Samsung Galaxy S10e review: Is it worth buying?

It’s not surprising that the Galaxy S10e was launched at the same price as the iPhone XR. Samsung, much like Apple recognized the need to create a phone with a similar experience but at a lower price. This mission is met with great success by the Galaxy S10e. You get the same features and capabilities as the Galaxy S10e but in a smaller package. While you may have to give up some superfluous features like the ultra-high-resolution screen and the telephoto lens, the Galaxy S10 is still great. Sure the battery life isn’t great, but you’re giving that up with any smaller phone — it’s tough to beat physics.

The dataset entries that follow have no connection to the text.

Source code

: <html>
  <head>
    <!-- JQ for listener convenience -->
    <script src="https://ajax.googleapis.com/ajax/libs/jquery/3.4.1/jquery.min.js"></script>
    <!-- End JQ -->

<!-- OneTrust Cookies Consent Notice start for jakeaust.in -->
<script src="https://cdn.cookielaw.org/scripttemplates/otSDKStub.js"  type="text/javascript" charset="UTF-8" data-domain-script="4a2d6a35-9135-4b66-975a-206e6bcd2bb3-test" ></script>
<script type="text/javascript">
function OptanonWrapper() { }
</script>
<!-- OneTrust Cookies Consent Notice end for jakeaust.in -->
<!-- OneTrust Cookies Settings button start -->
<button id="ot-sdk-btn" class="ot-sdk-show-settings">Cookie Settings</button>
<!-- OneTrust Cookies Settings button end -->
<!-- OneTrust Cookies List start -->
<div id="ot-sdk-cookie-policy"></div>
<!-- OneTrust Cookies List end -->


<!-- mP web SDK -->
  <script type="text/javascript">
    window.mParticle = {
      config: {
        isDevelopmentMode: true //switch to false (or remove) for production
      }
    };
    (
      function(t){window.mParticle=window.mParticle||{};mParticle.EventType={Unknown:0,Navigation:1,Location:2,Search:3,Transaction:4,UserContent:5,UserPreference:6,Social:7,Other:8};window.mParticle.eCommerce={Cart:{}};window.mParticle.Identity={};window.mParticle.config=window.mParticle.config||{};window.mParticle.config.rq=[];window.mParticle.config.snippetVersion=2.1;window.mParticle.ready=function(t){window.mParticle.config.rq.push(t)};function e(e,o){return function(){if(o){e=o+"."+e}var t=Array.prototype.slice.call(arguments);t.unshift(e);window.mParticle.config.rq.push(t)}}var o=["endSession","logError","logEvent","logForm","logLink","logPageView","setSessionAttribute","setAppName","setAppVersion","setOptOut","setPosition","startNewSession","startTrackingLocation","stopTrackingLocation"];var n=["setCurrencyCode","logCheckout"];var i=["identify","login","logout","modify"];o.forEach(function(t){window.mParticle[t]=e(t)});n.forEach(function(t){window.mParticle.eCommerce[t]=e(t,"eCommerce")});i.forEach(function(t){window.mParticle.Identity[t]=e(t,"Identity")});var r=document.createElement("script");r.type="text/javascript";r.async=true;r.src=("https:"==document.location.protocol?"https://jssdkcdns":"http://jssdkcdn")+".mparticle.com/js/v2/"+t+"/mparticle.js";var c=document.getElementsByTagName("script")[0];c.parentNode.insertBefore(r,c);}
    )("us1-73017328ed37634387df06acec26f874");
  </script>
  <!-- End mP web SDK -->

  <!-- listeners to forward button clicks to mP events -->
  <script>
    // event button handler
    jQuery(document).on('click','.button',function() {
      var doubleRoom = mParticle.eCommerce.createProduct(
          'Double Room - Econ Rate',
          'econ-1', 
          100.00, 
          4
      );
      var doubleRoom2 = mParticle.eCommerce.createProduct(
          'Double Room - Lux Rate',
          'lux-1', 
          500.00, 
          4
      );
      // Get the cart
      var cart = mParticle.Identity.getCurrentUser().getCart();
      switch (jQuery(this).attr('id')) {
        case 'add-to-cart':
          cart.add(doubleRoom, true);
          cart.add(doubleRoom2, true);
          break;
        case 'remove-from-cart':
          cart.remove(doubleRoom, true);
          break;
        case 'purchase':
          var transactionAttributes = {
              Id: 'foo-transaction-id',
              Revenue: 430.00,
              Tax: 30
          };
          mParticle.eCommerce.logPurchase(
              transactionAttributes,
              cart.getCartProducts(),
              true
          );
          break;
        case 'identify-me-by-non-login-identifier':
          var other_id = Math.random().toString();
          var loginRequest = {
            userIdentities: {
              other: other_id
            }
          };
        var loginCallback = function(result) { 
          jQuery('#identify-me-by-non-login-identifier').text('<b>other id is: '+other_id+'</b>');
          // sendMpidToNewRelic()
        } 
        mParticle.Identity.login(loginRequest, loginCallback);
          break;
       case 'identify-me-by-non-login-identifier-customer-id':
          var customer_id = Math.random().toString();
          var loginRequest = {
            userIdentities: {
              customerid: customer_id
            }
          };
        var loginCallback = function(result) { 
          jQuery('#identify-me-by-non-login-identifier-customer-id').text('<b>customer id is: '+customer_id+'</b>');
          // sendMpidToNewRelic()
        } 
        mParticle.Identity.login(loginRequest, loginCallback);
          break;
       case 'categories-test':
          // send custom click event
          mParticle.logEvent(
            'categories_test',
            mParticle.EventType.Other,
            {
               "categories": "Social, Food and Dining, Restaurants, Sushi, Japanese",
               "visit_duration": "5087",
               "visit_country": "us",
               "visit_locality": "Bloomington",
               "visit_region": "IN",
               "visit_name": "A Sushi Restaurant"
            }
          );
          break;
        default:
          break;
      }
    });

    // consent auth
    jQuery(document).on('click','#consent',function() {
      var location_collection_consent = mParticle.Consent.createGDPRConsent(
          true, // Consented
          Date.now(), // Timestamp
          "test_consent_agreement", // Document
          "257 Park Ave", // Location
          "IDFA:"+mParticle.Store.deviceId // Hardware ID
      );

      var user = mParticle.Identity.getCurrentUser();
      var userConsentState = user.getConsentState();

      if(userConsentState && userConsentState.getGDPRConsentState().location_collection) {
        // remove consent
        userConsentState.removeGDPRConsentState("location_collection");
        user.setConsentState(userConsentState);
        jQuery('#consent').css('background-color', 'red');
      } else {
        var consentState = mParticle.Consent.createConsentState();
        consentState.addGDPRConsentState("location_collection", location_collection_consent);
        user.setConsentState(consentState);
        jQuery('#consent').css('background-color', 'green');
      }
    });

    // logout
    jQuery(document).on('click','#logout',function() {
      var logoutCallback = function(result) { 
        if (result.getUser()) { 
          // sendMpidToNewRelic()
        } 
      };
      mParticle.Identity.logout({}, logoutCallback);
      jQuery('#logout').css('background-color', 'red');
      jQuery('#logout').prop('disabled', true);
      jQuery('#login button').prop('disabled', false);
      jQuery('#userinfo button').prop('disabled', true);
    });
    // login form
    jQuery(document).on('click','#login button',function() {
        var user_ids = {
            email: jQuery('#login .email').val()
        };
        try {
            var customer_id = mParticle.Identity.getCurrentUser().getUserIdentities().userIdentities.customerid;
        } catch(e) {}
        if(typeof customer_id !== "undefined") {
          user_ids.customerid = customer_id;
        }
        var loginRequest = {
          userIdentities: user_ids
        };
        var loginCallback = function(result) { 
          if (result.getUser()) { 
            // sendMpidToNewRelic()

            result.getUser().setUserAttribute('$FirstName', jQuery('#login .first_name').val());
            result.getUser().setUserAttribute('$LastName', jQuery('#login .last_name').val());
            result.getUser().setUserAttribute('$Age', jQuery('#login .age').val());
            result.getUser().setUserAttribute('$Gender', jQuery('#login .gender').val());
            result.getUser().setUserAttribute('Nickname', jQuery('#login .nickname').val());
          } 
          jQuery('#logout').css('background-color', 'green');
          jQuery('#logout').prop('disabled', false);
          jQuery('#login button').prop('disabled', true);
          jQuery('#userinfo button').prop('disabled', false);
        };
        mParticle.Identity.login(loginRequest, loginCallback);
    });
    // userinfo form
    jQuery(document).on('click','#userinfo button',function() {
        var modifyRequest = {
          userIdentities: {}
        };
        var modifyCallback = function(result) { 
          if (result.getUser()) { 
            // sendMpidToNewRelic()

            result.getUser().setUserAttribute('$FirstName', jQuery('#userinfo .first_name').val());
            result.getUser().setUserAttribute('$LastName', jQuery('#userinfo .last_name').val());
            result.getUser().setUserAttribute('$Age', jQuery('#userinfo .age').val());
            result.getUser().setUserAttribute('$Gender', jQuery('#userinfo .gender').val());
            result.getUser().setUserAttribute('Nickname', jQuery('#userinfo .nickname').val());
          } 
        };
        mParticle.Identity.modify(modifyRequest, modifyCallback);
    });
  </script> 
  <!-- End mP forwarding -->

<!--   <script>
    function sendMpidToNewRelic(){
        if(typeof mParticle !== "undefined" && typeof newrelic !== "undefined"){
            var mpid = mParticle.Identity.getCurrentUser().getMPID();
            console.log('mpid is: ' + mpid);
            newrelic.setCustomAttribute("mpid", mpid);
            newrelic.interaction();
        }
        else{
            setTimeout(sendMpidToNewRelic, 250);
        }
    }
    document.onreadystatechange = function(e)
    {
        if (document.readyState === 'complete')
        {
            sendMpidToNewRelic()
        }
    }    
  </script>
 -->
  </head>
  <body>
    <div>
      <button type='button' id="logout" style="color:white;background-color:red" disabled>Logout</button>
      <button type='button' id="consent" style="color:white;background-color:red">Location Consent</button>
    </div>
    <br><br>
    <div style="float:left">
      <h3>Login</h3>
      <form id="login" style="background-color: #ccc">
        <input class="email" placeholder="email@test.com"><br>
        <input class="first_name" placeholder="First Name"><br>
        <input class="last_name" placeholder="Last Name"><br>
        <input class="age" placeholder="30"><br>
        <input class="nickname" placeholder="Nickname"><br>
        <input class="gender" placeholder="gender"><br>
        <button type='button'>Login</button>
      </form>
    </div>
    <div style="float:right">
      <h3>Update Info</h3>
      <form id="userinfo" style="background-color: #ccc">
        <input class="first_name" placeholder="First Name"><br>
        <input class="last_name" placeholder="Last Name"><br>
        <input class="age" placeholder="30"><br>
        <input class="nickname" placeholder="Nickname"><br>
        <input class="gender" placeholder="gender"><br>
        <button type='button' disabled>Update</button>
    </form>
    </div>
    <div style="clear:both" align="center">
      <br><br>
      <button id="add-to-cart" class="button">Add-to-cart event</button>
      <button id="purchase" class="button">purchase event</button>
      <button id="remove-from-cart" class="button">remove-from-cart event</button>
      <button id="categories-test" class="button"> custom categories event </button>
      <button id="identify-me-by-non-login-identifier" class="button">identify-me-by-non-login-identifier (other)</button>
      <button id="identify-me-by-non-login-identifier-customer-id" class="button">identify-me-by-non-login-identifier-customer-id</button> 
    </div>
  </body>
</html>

Although the Galaxy S10e may not be the most attractive or appealing of all three Galaxy S10 models (the S10e and S10e), it is the best-priced model. It’s simple to show the Galaxy S10e what it has in common with more costly models. It’s also the best choice for someone who wants a small smartphone but doesn’t mind sacrificing the many core features of the modern Galaxy.

It’s the best thing for Samsung because it is a genuine Galaxy S10, which adds value to the entire set. You don’t have to grade it on any special scale. This Galaxy S10 is a new Galaxy S10 and not the worst. This is great for everybody.